§ **Exercise**: Copy the data precisely, keeping every character.
☆ ☆ ☆ ☆
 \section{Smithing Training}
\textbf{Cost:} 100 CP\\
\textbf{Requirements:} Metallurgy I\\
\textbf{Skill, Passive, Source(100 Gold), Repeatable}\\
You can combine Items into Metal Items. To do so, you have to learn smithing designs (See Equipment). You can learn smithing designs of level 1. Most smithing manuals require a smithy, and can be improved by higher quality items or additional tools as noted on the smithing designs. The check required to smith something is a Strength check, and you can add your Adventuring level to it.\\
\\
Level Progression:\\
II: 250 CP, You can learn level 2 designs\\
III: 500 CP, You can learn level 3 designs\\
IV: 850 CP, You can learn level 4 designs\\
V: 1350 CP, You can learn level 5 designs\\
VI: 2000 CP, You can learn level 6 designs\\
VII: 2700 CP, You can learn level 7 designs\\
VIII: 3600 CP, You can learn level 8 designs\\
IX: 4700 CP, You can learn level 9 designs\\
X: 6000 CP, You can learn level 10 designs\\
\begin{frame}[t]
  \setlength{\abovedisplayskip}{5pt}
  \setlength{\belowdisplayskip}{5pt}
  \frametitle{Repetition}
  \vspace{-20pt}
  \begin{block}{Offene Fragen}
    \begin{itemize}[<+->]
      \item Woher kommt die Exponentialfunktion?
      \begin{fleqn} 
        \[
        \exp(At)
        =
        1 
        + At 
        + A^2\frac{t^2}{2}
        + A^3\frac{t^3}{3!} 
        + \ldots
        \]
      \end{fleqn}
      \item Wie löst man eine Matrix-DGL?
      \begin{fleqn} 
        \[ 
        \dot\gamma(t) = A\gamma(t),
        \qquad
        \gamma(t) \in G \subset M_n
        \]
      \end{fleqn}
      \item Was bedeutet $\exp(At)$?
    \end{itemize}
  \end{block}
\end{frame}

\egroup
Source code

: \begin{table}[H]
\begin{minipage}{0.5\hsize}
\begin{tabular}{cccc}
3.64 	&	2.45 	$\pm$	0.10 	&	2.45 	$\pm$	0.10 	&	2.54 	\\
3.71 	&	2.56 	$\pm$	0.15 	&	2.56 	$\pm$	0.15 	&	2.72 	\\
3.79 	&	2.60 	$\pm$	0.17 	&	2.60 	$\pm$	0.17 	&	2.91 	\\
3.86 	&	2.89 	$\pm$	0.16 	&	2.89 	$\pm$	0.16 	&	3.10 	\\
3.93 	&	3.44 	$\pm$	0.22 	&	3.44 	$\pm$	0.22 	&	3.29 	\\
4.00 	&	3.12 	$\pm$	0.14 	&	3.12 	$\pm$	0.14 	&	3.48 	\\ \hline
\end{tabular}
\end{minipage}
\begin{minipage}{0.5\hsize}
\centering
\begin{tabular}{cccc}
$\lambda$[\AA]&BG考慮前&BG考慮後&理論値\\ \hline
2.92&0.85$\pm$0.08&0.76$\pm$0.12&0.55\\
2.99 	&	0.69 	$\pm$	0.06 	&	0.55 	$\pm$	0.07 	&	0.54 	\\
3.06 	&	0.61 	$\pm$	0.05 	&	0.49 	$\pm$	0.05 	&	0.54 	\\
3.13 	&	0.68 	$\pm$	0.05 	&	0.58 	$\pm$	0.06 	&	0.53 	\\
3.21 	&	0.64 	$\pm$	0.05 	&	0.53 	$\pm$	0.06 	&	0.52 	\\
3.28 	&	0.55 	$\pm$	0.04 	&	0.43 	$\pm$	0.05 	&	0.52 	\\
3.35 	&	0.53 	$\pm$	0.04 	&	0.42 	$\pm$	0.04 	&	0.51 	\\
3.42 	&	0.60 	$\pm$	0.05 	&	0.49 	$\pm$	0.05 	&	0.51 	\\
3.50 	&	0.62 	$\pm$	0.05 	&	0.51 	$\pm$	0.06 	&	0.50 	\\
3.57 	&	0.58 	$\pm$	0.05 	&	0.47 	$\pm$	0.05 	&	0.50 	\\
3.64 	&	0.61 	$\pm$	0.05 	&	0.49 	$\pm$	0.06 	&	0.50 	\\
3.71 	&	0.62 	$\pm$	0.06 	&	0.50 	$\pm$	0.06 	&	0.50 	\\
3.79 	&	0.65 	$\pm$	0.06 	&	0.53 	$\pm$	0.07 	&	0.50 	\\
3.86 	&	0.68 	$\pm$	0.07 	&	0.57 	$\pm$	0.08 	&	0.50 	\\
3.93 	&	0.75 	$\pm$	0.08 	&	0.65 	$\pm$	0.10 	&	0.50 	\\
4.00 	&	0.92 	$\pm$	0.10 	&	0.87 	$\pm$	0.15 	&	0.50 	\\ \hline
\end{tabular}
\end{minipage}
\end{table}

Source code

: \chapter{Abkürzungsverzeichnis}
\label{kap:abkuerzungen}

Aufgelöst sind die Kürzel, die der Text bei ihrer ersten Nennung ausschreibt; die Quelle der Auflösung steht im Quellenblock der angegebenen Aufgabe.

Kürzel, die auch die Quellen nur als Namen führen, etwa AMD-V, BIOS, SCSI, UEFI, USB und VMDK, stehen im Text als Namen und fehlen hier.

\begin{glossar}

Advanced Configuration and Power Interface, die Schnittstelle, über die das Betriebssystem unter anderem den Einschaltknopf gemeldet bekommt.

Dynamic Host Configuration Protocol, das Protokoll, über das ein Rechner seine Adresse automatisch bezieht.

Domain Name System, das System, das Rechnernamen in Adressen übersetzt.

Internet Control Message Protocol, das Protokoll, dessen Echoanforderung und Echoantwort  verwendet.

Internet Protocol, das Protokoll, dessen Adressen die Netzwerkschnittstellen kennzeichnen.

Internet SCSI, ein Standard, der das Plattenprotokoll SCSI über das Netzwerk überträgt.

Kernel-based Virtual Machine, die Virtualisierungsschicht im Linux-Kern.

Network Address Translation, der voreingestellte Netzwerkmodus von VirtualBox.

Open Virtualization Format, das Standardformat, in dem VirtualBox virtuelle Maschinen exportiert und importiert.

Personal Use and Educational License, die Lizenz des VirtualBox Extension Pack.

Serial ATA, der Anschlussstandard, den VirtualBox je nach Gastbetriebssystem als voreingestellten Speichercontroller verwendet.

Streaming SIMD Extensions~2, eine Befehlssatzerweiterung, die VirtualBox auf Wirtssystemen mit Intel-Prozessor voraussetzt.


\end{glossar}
☆ ☆ ☆ ☆
§ **Response area**:
 \section{Smithing Training}
\textbf{Cost:} 100 CP\\
\textbf{Requirements:} Metallurgy I\\
\textbf{Skill, Passive, Source(100 Gold), Repeatable}\\
You can combine Items into Metal Items. To do so, you have to learn smithing designs (See Equipment). You can learn smithing designs of level 1. Most smithing manuals require a smithy, and can be improved by higher quality items or additional tools as noted on the smithing designs. The check required to smith something is a Strength check, and you can add your Adventuring level to it.\\
\\
Level Progression:\\
II: 250 CP, You can learn level 2 designs\\
III: 500 CP, You can learn level 3 designs\\
IV: 850 CP, You can learn level 4 designs\\
V: 1350 CP, You can learn level 5 designs\\
VI: 2000 CP, You can learn level 6 designs\\
VII: 2700 CP, You can learn level 7 designs\\
VIII: 3600 CP, You can learn level 8 designs\\
IX: 4700 CP, You can learn level 9 designs\\
X: 6000 CP, You can learn level 10 designs\\
\begin{frame}[t]
  \setlength{\abovedisplayskip}{5pt}
  \setlength{\belowdisplayskip}{5pt}
  \frametitle{Repetition}
  \vspace{-20pt}
  \begin{block}{Offene Fragen}
    \begin{itemize}[<+->]
      \item Woher kommt die Exponentialfunktion?
      \begin{fleqn} 
        \[
        \exp(At)
        =
        1 
        + At 
        + A^2\frac{t^2}{2}
        + A^3\frac{t^3}{3!} 
        + \ldots
        \]
      \end{fleqn}
      \item Wie löst man eine Matrix-DGL?
      \begin{fleqn} 
        \[ 
        \dot\gamma(t) = A\gamma(t),
        \qquad
        \gamma(t) \in G \subset M_n
        \]
      \end{fleqn}
      \item Was bedeutet $\exp(At)$?
    \end{itemize}
  \end{block}
\end{frame}

\egroup
Source code

: \begin{table}[H]
\begin{minipage}{0.5\hsize}
\begin{tabular}{cccc}
3.64 	&	2.45 	$\pm$	0.10 	&	2.45 	$\pm$	0.10 	&	2.54 	\\
3.71 	&	2.56 	$\pm$	0.15 	&	2.56 	$\pm$	0.15 	&	2.72 	\\
3.79 	&	2.60 	$\pm$	0.17 	&	2.60 	$\pm$	0.17 	&	2.91 	\\
3.86 	&	2.89 	$\pm$	0.16 	&	2.89 	$\pm$	0.16 	&	3.10 	\\
3.93 	&	3.44 	$\pm$	0.22 	&	3.44 	$\pm$	0.22 	&	3.29 	\\
4.00 	&	3.12 	$\pm$	0.14 	&	3.12 	$\pm$	0.14 	&	3.48 	\\ \hline
\end{tabular}
\end{minipage}
\begin{minipage}{0.5\hsize}
\centering
\begin{tabular}{cccc}
$\lambda$[\AA]&BG考慮前&BG考慮後&理論値\\ \hline
2.92&0.85$\pm$0.08&0.76$\pm$0.12&0.55\\
2.99 	&	0.69 	$\pm$	0.06 	&	0.55 	$\pm$	0.07 	&	0.54 	\\
3.06 	&	0.61 	$\pm$	0.05 	&	0.49 	$\pm$	0.05 	&	0.54 	\\
3.13 	&	0.68 	$\pm$	0.05 	&	0.58 	$\pm$	0.06 	&	0.53 	\\
3.21 	&	0.64 	$\pm$	0.05 	&	0.53 	$\pm$	0.06 	&	0.52 	\\
3.28 	&	0.55 	$\pm$	0.04 	&	0.43 	$\pm$	0.05 	&	0.52 	\\
3.35 	&	0.53 	$\pm$	0.04 	&	0.42 	$\pm$	0.04 	&	0.51 	\\
3.42 	&	0.60 	$\pm$	0.05 	&	0.49 	$\pm$	0.05 	&	0.51 	\\
3.50 	&	0.62 	$\pm$	0.05 	&	0.51 	$\pm$	0.06 	&	0.50 	\\
3.57 	&	0.58 	$\pm$	0.05 	&	0.47 	$\pm$	0.05 	&	0.50 	\\
3.64 	&	0.61 	$\pm$	0.05 	&	0.49 	$\pm$	0.06 	&	0.50 	\\
3.71 	&	0.62 	$\pm$	0.06 	&	0.50 	$\pm$	0.06 	&	0.50 	\\
3.79 	&	0.65 	$\pm$	0.06 	&	0.53 	$\pm$	0.07 	&	0.50 	\\
3.86 	&	0.68 	$\pm$	0.07 	&	0.57 	$\pm$	0.08 	&	0.50 	\\
3.93 	&	0.75 	$\pm$	0.08 	&	0.65 	$\pm$	0.10 	&	0.50 	\\
4.00 	&	0.92 	$\pm$	0.10 	&	0.87 	$\pm$	0.15 	&	0.50 	\\ \hline
\end{tabular}
\end{minipage}
\end{table}

Source code

: \chapter{Abkürzungsverzeichnis}
\label{kap:abkuerzungen}

Aufgelöst sind die Kürzel, die der Text bei ihrer ersten Nennung ausschreibt; die Quelle der Auflösung steht im Quellenblock der angegebenen Aufgabe.

Kürzel, die auch die Quellen nur als Namen führen, etwa AMD-V, BIOS, SCSI, UEFI, USB und VMDK, stehen im Text als Namen und fehlen hier.

\begin{glossar}

Advanced Configuration and Power Interface, die Schnittstelle, über die das Betriebssystem unter anderem den Einschaltknopf gemeldet bekommt.

Dynamic Host Configuration Protocol, das Protokoll, über das ein Rechner seine Adresse automatisch bezieht.

Domain Name System, das System, das Rechnernamen in Adressen übersetzt.

Internet Control Message Protocol, das Protokoll, dessen Echoanforderung und Echoantwort  verwendet.

Internet Protocol, das Protokoll, dessen Adressen die Netzwerkschnittstellen kennzeichnen.

Internet SCSI, ein Standard, der das Plattenprotokoll SCSI über das Netzwerk überträgt.

Kernel-based Virtual Machine, die Virtualisierungsschicht im Linux-Kern.

Network Address Translation, der voreingestellte Netzwerkmodus von VirtualBox.

Open Virtualization Format, das Standardformat, in dem VirtualBox virtuelle Maschinen exportiert und importiert.

Personal Use and Educational License, die Lizenz des VirtualBox Extension Pack.

Serial ATA, der Anschlussstandard, den VirtualBox je nach Gastbetriebssystem als voreingestellten Speichercontroller verwendet.

Streaming SIMD Extensions~2, eine Befehlssatzerweiterung, die VirtualBox auf Wirtssystemen mit Intel-Prozessor voraussetzt.


\end{glossar}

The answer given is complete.